* _Aim of the exercise_
I need every line from the start of the material below up to and including the line containing "相较于 SOTA 基线取得了极具竞争力的表现。", restated exactly, with the pictures omitted.

* _Input data_

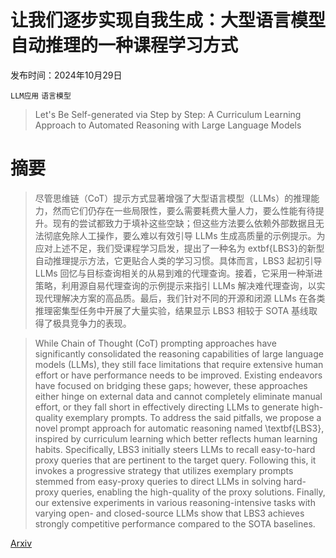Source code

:# 让我们逐步实现自我生成：大型语言模型自动推理的一种课程学习方式

发布时间：2024年10月29日

`LLM应用` `语言模型`

> Let's Be Self-generated via Step by Step: A Curriculum Learning Approach to Automated Reasoning with Large Language Models

# 摘要

> 尽管思维链（CoT）提示方式显著增强了大型语言模型（LLMs）的推理能力，然而它们仍存在一些局限性，要么需要耗费大量人力，要么性能有待提升。现有的尝试都致力于填补这些空缺；但这些方法要么依赖外部数据且无法彻底免除人工操作，要么难以有效引导 LLMs 生成高质量的示例提示。为应对上述不足，我们受课程学习启发，提出了一种名为	extbf{LBS3}的新型自动推理提示方法，它更贴合人类的学习习惯。具体而言，LBS3 起初引导 LLMs 回忆与目标查询相关的从易到难的代理查询。接着，它采用一种渐进策略，利用源自易代理查询的示例提示来指引 LLMs 解决难代理查询，以实现代理解决方案的高品质。最后，我们针对不同的开源和闭源 LLMs 在各类推理密集型任务中开展了大量实验，结果显示 LBS3 相较于 SOTA 基线取得了极具竞争力的表现。

> While Chain of Thought (CoT) prompting approaches have significantly consolidated the reasoning capabilities of large language models (LLMs), they still face limitations that require extensive human effort or have performance needs to be improved. Existing endeavors have focused on bridging these gaps; however, these approaches either hinge on external data and cannot completely eliminate manual effort, or they fall short in effectively directing LLMs to generate high-quality exemplary prompts. To address the said pitfalls, we propose a novel prompt approach for automatic reasoning named \textbf{LBS3}, inspired by curriculum learning which better reflects human learning habits. Specifically, LBS3 initially steers LLMs to recall easy-to-hard proxy queries that are pertinent to the target query. Following this, it invokes a progressive strategy that utilizes exemplary prompts stemmed from easy-proxy queries to direct LLMs in solving hard-proxy queries, enabling the high-quality of the proxy solutions. Finally, our extensive experiments in various reasoning-intensive tasks with varying open- and closed-source LLMs show that LBS3 achieves strongly competitive performance compared to the SOTA baselines.

[Arxiv](https://arxiv.org/abs/2410.21728)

* _Your solution_
Source code

:# 让我们逐步实现自我生成：大型语言模型自动推理的一种课程学习方式

发布时间：2024年10月29日

`LLM应用` `语言模型`

> Let's Be Self-generated via Step by Step: A Curriculum Learning Approach to Automated Reasoning with Large Language Models

# 摘要

> 尽管思维链（CoT）提示方式显著增强了大型语言模型（LLMs）的推理能力，然而它们仍存在一些局限性，要么需要耗费大量人力，要么性能有待提升。现有的尝试都致力于填补这些空缺；但这些方法要么依赖外部数据且无法彻底免除人工操作，要么难以有效引导 LLMs 生成高质量的示例提示。为应对上述不足，我们受课程学习启发，提出了一种名为	extbf{LBS3}的新型自动推理提示方法，它更贴合人类的学习习惯。具体而言，LBS3 起初引导 LLMs 回忆与目标查询相关的从易到难的代理查询。接着，它采用一种渐进策略，利用源自易代理查询的示例提示来指引 LLMs 解决难代理查询，以实现代理解决方案的高品质。最后，我们针对不同的开源和闭源 LLMs 在各类推理密集型任务中开展了大量实验，结果显示 LBS3 相较于 SOTA 基线取得了极具竞争力的表现。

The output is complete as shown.